Provided material:

'''

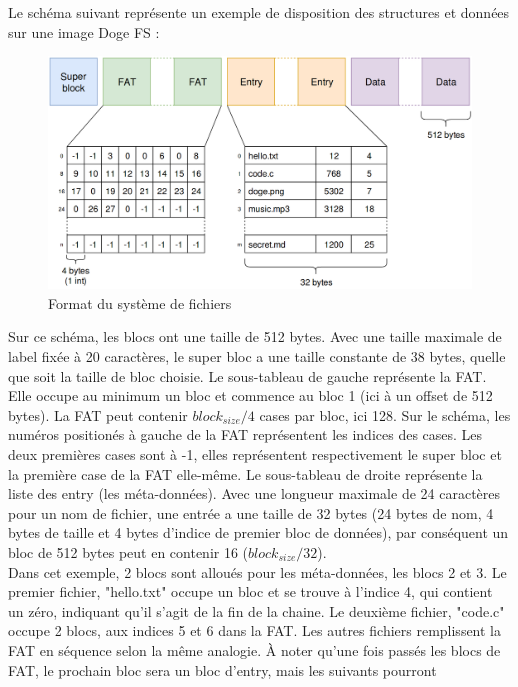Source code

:\documentclass[a4paper, 12pt]{article}
\begin{document}
Le schéma suivant représente un exemple de disposition des structures et données sur une image Doge FS :
\begin{figure}
	\begin{center}
		\includegraphics[width=1.0\textwidth]{schema.png}
		\caption{Format du système de fichiers}
	\end{center}
\end{figure}
Sur ce schéma, les blocs ont une taille de 512 bytes. Avec une taille maximale de label fixée à 20 caractères,
le super bloc a une taille constante de 38 bytes, quelle que soit la taille de bloc choisie. Le sous-tableau de
gauche représente la FAT. Elle occupe au minimum un bloc et commence au bloc 1 (ici à un offset de 512 bytes).
La FAT peut contenir $block_{size} / 4$ cases par bloc, ici 128. Sur le schéma, les numéros positionés à gauche de la
FAT représentent les indices des cases. Les deux premières cases sont à -1, elles représentent respectivement
le super bloc et la première case de la FAT elle-même.
Le sous-tableau de droite représente la liste des entry (les méta-données). Avec une longueur maximale de 24
caractères pour un nom de fichier, une entrée a une taille de 32 bytes (24 bytes de nom, 4 bytes de taille et
4 bytes d'indice de premier bloc de données), par conséquent un bloc de 512 bytes peut en contenir 16 
($block_{size} / 32$).
\\
Dans cet exemple, 2 blocs sont alloués pour les méta-données, les blocs 2 et 3. 
Le premier fichier, "hello.txt" occupe un bloc et se trouve à l'indice 4, qui contient un zéro, indiquant 
qu'il s'agit de la fin de la chaine. Le deuxième fichier, "code.c" occupe 2 blocs, aux indices 5 et 6 dans la FAT.
Les autres fichiers remplissent la FAT en séquence selon la même analogie.
À noter qu'une fois passés les blocs de FAT, le prochain bloc sera un bloc d'entry, mais les suivants pourront
\end{document}
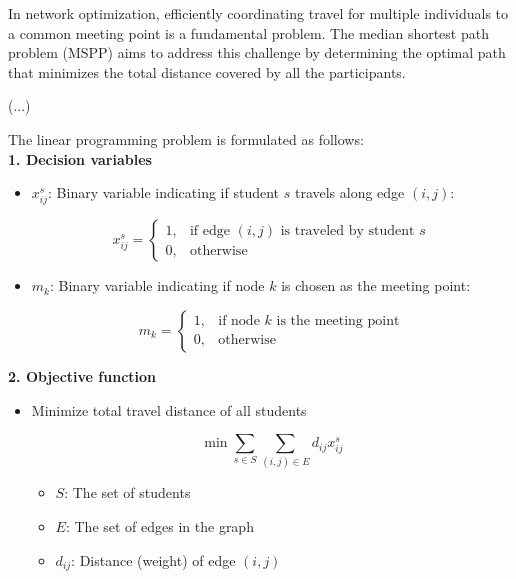 \documentclass[12pt]{report}
\begin{document}
In network optimization, efficiently coordinating travel for multiple individuals to a common meeting point is a fundamental problem. The median shortest path problem (MSPP) aims to address this challenge by determining the optimal path that minimizes the total distance covered by all the participants.

(...)

The linear programming problem is formulated as follows:\\

\textbf{1. Decision variables}
\begin{itemize}
    \item $x^s_{ij}$: Binary variable indicating if student $s$ travels along edge $(i,j)$:
    
    $$x^s_{ij} = \begin{cases}
        1, & \text{if edge } (i,j) \text{ is traveled by student } s\\
        0, & \text{otherwise}
    \end{cases}$$

    \item $m_k$: Binary variable indicating if node $k$ is chosen as the meeting point:
    
    $$m_k = \begin{cases}
        1, & \text{if node } k \text{ is the meeting point}\\
        0, & \text{otherwise}
    \end{cases}$$
\end{itemize}

\textbf{2. Objective function}
\begin{itemize}
    \item Minimize total travel distance of all students

    $$\min \sum_{s \in S} \sum_{(i,j)\in E} d_{ij} x^s_{ij}$$
    \begin{itemize}
        \item $S$: The set of students
        \item $E$: The set of edges in the graph
        \item $d_{ij}$: Distance (weight) of edge $(i,j)$
    \end{itemize}
\end{itemize}
\end{document}
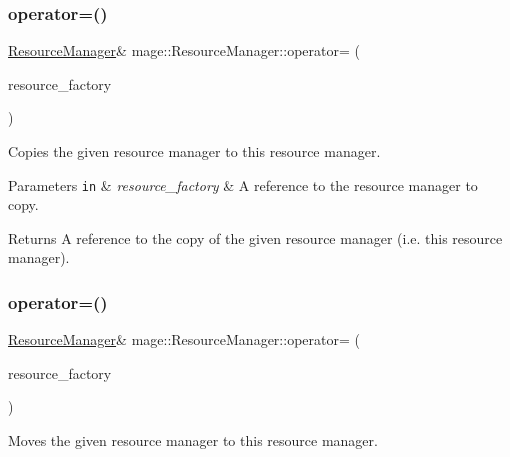 \subsubsection{\texorpdfstring{operator=()}{operator=()}\hspace{0.1cm}{\footnotesize\ttfamily [1/2]}}
{\footnotesize\ttfamily \hyperlink{classmage_1_1_resource_manager}{Resource\+Manager}\& mage\+::\+Resource\+Manager\+::operator= (\begin{DoxyParamCaption}\item[{const \hyperlink{classmage_1_1_resource_manager}{Resource\+Manager} \&}]{resource\+\_\+factory }\end{DoxyParamCaption})\hspace{0.3cm}{\ttfamily [delete]}}

Copies the given resource manager to this resource manager.


\begin{DoxyParams}[1]{Parameters}
\mbox{\tt in}  & {\em resource\+\_\+factory} & A reference to the resource manager to copy. \\
\hline
\end{DoxyParams}
\begin{DoxyReturn}{Returns}
A reference to the copy of the given resource manager (i.\+e. this resource manager). 
\end{DoxyReturn}
\hypertarget{classmage_1_1_resource_manager_a0a418c5753af2b4a0a868801f3145f0a}{}\label{classmage_1_1_resource_manager_a0a418c5753af2b4a0a868801f3145f0a} 
\subsubsection{\texorpdfstring{operator=()}{operator=()}\hspace{0.1cm}{\footnotesize\ttfamily [2/2]}}
{\footnotesize\ttfamily \hyperlink{classmage_1_1_resource_manager}{Resource\+Manager}\& mage\+::\+Resource\+Manager\+::operator= (\begin{DoxyParamCaption}\item[{\hyperlink{classmage_1_1_resource_manager}{Resource\+Manager} \&\&}]{resource\+\_\+factory }\end{DoxyParamCaption})\hspace{0.3cm}{\ttfamily [delete]}}

Moves the given resource manager to this resource manager.


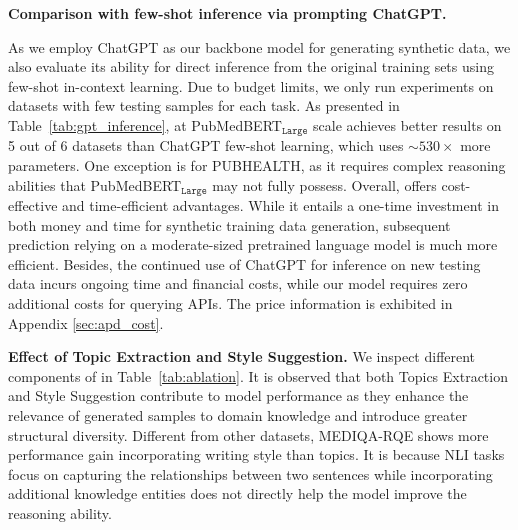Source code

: \textbf{Comparison with few-shot inference via prompting ChatGPT.}

As we employ ChatGPT as our backbone model for generating synthetic data, we also evaluate its ability for direct inference from the original training sets using few-shot in-context learning. Due to budget limits, we only run experiments on datasets with few testing samples for each task.  
As presented in Table~\ref{tab:gpt_inference}, {\ours} at PubMedBERT$_{\texttt{Large}}$ scale achieves better results on 5 out of 6 datasets than ChatGPT few-shot learning, which uses $\sim 530 \times$ more parameters. 
One exception is for PUBHEALTH, as it requires complex reasoning abilities that PubMedBERT$_{\texttt{Large}}$ may not fully possess. 
Overall, {\ours} offers cost-effective and time-efficient advantages. 
While it entails a one-time investment in both money and time for synthetic training data generation, subsequent prediction relying on a moderate-sized pretrained language model is much more efficient. 
Besides, the continued use of ChatGPT for inference on new testing data 
incurs ongoing time and financial costs, while our model requires zero additional costs for querying APIs. The price information is exhibited in Appendix \ref{sec:apd_cost}.

\textbf{Effect of Topic Extraction and Style Suggestion.}
We inspect different components of {\ours} in Table~\ref{tab:ablation}. It is observed that both Topics Extraction and Style Suggestion contribute to model performance as they enhance the relevance of generated samples to domain knowledge and introduce greater structural diversity. Different from other datasets, MEDIQA-RQE shows more performance gain incorporating writing style than topics. It is because NLI tasks focus on capturing the relationships between two sentences while incorporating additional knowledge entities does not directly help the model improve the reasoning ability.



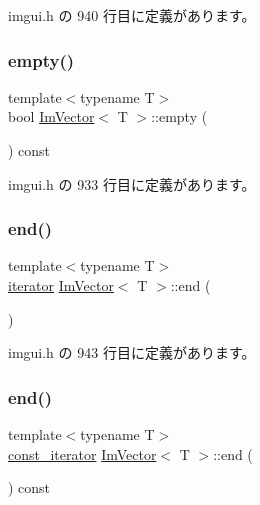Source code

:  imgui.\+h の 940 行目に定義があります。

\mbox{\label{class_im_vector_aa53e48a5272f4bad1099368769514ff1}} 
\subsubsection{\texorpdfstring{empty()}{empty()}}
{\footnotesize\ttfamily template$<$typename T$>$ \\
bool \mbox{\hyperlink{class_im_vector}{Im\+Vector}}$<$ T $>$\+::empty (\begin{DoxyParamCaption}{ }\end{DoxyParamCaption}) const\hspace{0.3cm}{\ttfamily [inline]}}



 imgui.\+h の 933 行目に定義があります。

\mbox{\label{class_im_vector_a947fbc3b1d8c1997e51ae6caab440379}} 
\subsubsection{\texorpdfstring{end()}{end()}\hspace{0.1cm}{\footnotesize\ttfamily [1/2]}}
{\footnotesize\ttfamily template$<$typename T$>$ \\
\mbox{\hyperlink{class_im_vector_a74b5478f1f6fd471cc71219bce483db6}{iterator}} \mbox{\hyperlink{class_im_vector}{Im\+Vector}}$<$ T $>$\+::end (\begin{DoxyParamCaption}{ }\end{DoxyParamCaption})\hspace{0.3cm}{\ttfamily [inline]}}



 imgui.\+h の 943 行目に定義があります。

\mbox{\label{class_im_vector_a06efa87357864d1c130f0f400eeccf8d}} 
\subsubsection{\texorpdfstring{end()}{end()}\hspace{0.1cm}{\footnotesize\ttfamily [2/2]}}
{\footnotesize\ttfamily template$<$typename T$>$ \\
\mbox{\hyperlink{class_im_vector_aedeac9c5080f9d6ce96ae837768ee4c4}{const\+\_\+iterator}} \mbox{\hyperlink{class_im_vector}{Im\+Vector}}$<$ T $>$\+::end (\begin{DoxyParamCaption}{ }\end{DoxyParamCaption}) const\hspace{0.3cm}{\ttfamily [inline]}}



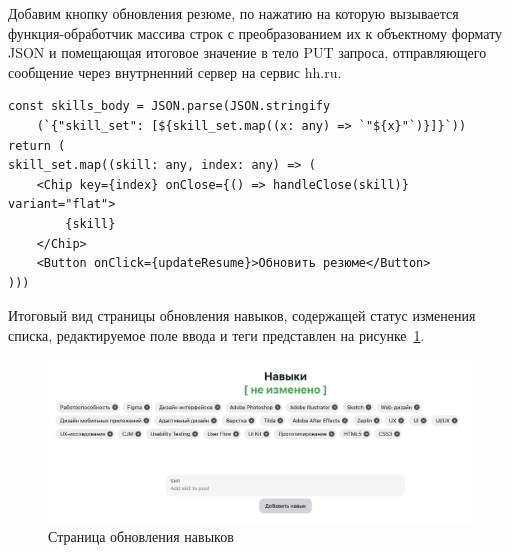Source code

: \documentclass[master, och, diploma]{SCWorks}
\begin{document}
Добавим кнопку обновления резюме, по нажатию на которую вызывается функция-обработчик массива строк с преобразованием их к объектному формату JSON и помещающая итоговое значение в тело PUT запроса, отправляющего сообщение через внутрненний сервер на сервис hh.ru.
\begin{verbatim}
const skills_body = JSON.parse(JSON.stringify
    (`{"skill_set": [${skill_set.map((x: any) => `"${x}"`)}]}`))
return (
skill_set.map((skill: any, index: any) => (
    <Chip key={index} onClose={() => handleClose(skill)} variant="flat">
        {skill}
    </Chip>
    <Button onClick={updateResume}>Обновить резюме</Button>
)))
\end{verbatim}

Итоговый вид страницы обновления навыков, содержащей статус изменения списка, редактируемое поле ввода и теги представлен на рисунке~\ref{fig:29}. 
\begin{figure}[!ht]
    \centering
    \includegraphics[width=12cm]{images/image-update-skills.png}
    \caption{\label{fig:29}%
        Страница обновления навыков}
\end{figure}
\end{document}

'''

Scan the listing above, and wherever a line holds the string "empty", copy that line.

\subsubsection{\texorpdfstring{empty()}{empty()}}
bool \mbox{\hyperlink{class_im_vector}{Im\+Vector}}$<$ T $>$\+::empty (\begin{DoxyParamCaption}{ }\end{DoxyParamCaption}) const\hspace{0.3cm}{\ttfamily [inline]}}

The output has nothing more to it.